Sort through the entries below and pull out lines containing the word "quotient".

*** Block opens ***

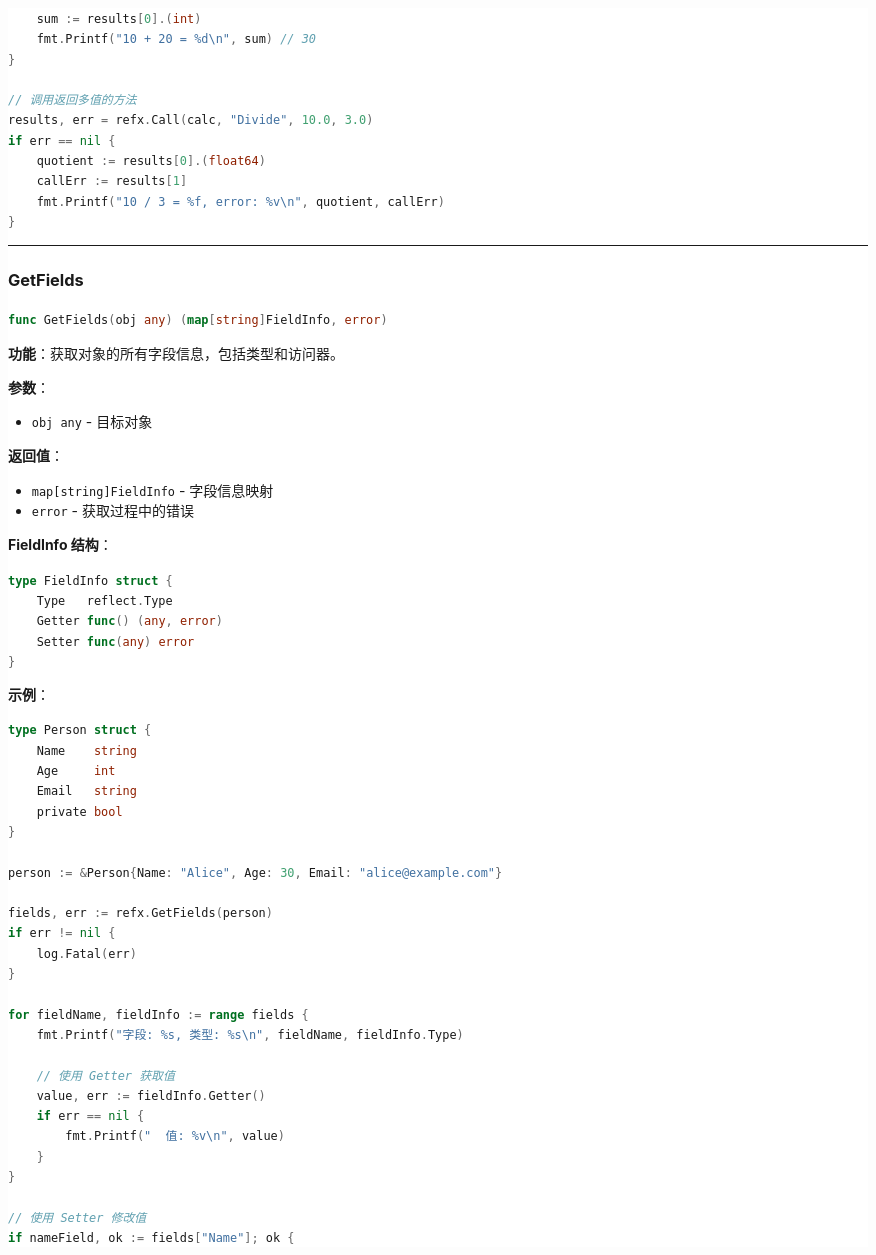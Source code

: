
 ```go
    sum := results[0].(int)
    fmt.Printf("10 + 20 = %d\n", sum) // 30
}

// 调用返回多值的方法
results, err = refx.Call(calc, "Divide", 10.0, 3.0)
if err == nil {
    quotient := results[0].(float64)
    callErr := results[1]
    fmt.Printf("10 / 3 = %f, error: %v\n", quotient, callErr)
}
```

---

### GetFields

```go
func GetFields(obj any) (map[string]FieldInfo, error)
```

**功能**：获取对象的所有字段信息，包括类型和访问器。

**参数**：
- `obj any` - 目标对象

**返回值**：
- `map[string]FieldInfo` - 字段信息映射
- `error` - 获取过程中的错误

**FieldInfo 结构**：
```go
type FieldInfo struct {
    Type   reflect.Type
    Getter func() (any, error)
    Setter func(any) error
}
```

**示例**：
```go
type Person struct {
    Name    string
    Age     int
    Email   string
    private bool
}

person := &Person{Name: "Alice", Age: 30, Email: "alice@example.com"}

fields, err := refx.GetFields(person)
if err != nil {
    log.Fatal(err)
}

for fieldName, fieldInfo := range fields {
    fmt.Printf("字段: %s, 类型: %s\n", fieldName, fieldInfo.Type)
    
    // 使用 Getter 获取值
    value, err := fieldInfo.Getter()
    if err == nil {
        fmt.Printf("  值: %v\n", value)
    }
}

// 使用 Setter 修改值
if nameField, ok := fields["Name"]; ok {
```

*** Block closes ***

• [Solution for this exercise]
    quotient := results[0].(float64)
    fmt.Printf("10 / 3 = %f, error: %v\n", quotient, callErr)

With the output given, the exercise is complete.